- **Exercise details**: Beginning at the top of the data below, restate every line word for word until the line containing "patFamilyTree.py <patent number>" has been included, and omit the pictures.

- **Data supplied**:
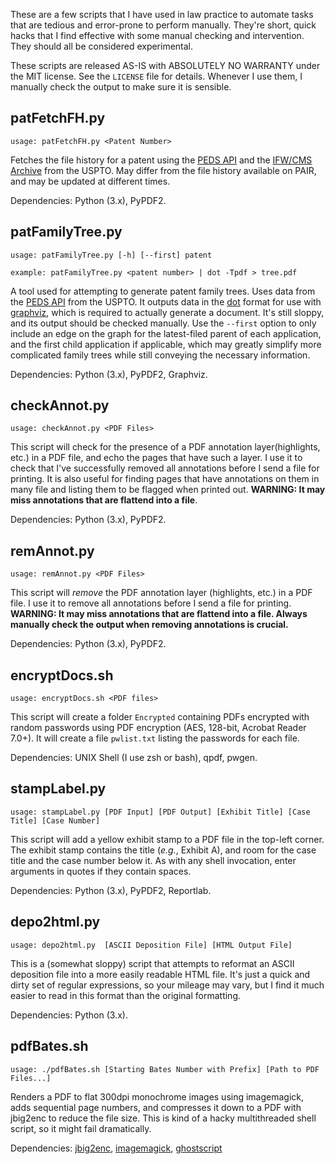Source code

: These are a few scripts that I have used in law practice to automate tasks that are tedious and error-prone to perform manually.  They're short, quick hacks that I find effective with some manual checking and intervention.  They should all be considered experimental.

These scripts are released AS-IS with ABSOLUTELY NO WARRANTY under the MIT license.  See the `LICENSE` file for details. Whenever I use them, I manually check the output to make sure it is sensible.

## patFetchFH.py

`usage: patFetchFH.py <Patent Number>`

Fetches the file history for a patent using the [PEDS API](https://ped.uspto.gov/peds/#!/) and the [IFW/CMS Archive](https://developer.uspto.gov/data/pair-archives) from the USPTO.  May differ from the file history available on PAIR, and may be updated at different times.

Dependencies: Python (3.x), PyPDF2.

## patFamilyTree.py

`usage: patFamilyTree.py [-h] [--first] patent`

`example: patFamilyTree.py <patent number> | dot -Tpdf > tree.pdf`

A tool used for attempting to generate patent family trees.  Uses data from the [PEDS API](https://ped.uspto.gov/peds/#!/) from the USPTO.  It outputs data in the [dot](https://graphviz.org/doc/info/lang.html) format for use with [graphviz](https://graphviz.org/), which is required to actually generate a document.  It's still sloppy, and its output should be checked manually.  Use the `--first` option to only include an edge on the graph for the latest-filed parent of each application, and the first child application if applicable, which may greatly simplify more complicated family trees while still conveying the necessary information.

Dependencies: Python (3.x), PyPDF2, Graphviz.

## checkAnnot.py

`usage: checkAnnot.py <PDF Files>`

This script will check for the presence of a PDF annotation layer(highlights, etc.) in a PDF file, and echo the pages that have such a layer.  I use it to check that I've successfully removed all annotations before I send a file for printing.  It is also useful for finding pages that have annotations on them in many file and listing them to be flagged when printed out.  **WARNING: It may miss annotations that are flattend into a file**.

Dependencies: Python (3.x), PyPDF2.

## remAnnot.py

`usage: remAnnot.py <PDF Files>`

This script will *remove* the PDF annotation layer (highlights, etc.) in a PDF file.  I use it to remove all annotations before I send a file for printing.  **WARNING: It may miss annotations that are flattend into a file. Always manually check the output when removing annotations is crucial.**

Dependencies: Python (3.x), PyPDF2.

## encryptDocs.sh

`usage: encryptDocs.sh <PDF files>`

This script will create a folder `Encrypted` containing PDFs encrypted with random passwords using PDF encryption (AES, 128-bit, Acrobat Reader 7.0+).  It will create a file `pwlist.txt` listing the passwords for each file.

Dependencies: UNIX Shell (I use zsh or bash), qpdf, pwgen.

## stampLabel.py

`usage: stampLabel.py [PDF Input] [PDF Output] [Exhibit Title] [Case Title] [Case Number]`

This script will add a yellow exhibit stamp to a PDF file in the top-left corner.  The exhibit stamp contains the title (*e.g.*, Exhibit A), and room for the case title and the case number below it.  As with any shell invocation, enter arguments in quotes if they contain spaces.

Dependencies: Python (3.x), PyPDF2, Reportlab.

## depo2html.py

`usage: depo2html.py  [ASCII Deposition File] [HTML Output File]`

This is a (somewhat sloppy) script that attempts to reformat an ASCII deposition file into a more easily readable HTML file.  It's just a quick and dirty set of regular expressions, so your mileage may vary, but I find it much easier to read in this format than the original formatting.

Dependencies: Python (3.x).

## pdfBates.sh

`usage: ./pdfBates.sh [Starting Bates Number with Prefix] [Path to PDF Files...]`

Renders a PDF to flat 300dpi monochrome images using imagemagick, adds sequential page numbers, and compresses it down to a PDF with jbig2enc to reduce the file size.  This is kind of a hacky multithreaded shell script, so it might fail dramatically.

Dependencies: [jbig2enc](https://github.com/agl/jbig2enc), [imagemagick](https://imagemagick.org/index.php), [ghostscript](https://www.ghostscript.com/)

- **Answer box**:
Source code

: These are a few scripts that I have used in law practice to automate tasks that are tedious and error-prone to perform manually.  They're short, quick hacks that I find effective with some manual checking and intervention.  They should all be considered experimental.

These scripts are released AS-IS with ABSOLUTELY NO WARRANTY under the MIT license.  See the `LICENSE` file for details. Whenever I use them, I manually check the output to make sure it is sensible.

## patFetchFH.py

`usage: patFetchFH.py <Patent Number>`

Fetches the file history for a patent using the [PEDS API](https://ped.uspto.gov/peds/#!/) and the [IFW/CMS Archive](https://developer.uspto.gov/data/pair-archives) from the USPTO.  May differ from the file history available on PAIR, and may be updated at different times.

Dependencies: Python (3.x), PyPDF2.

## patFamilyTree.py

`usage: patFamilyTree.py [-h] [--first] patent`

`example: patFamilyTree.py <patent number> | dot -Tpdf > tree.pdf`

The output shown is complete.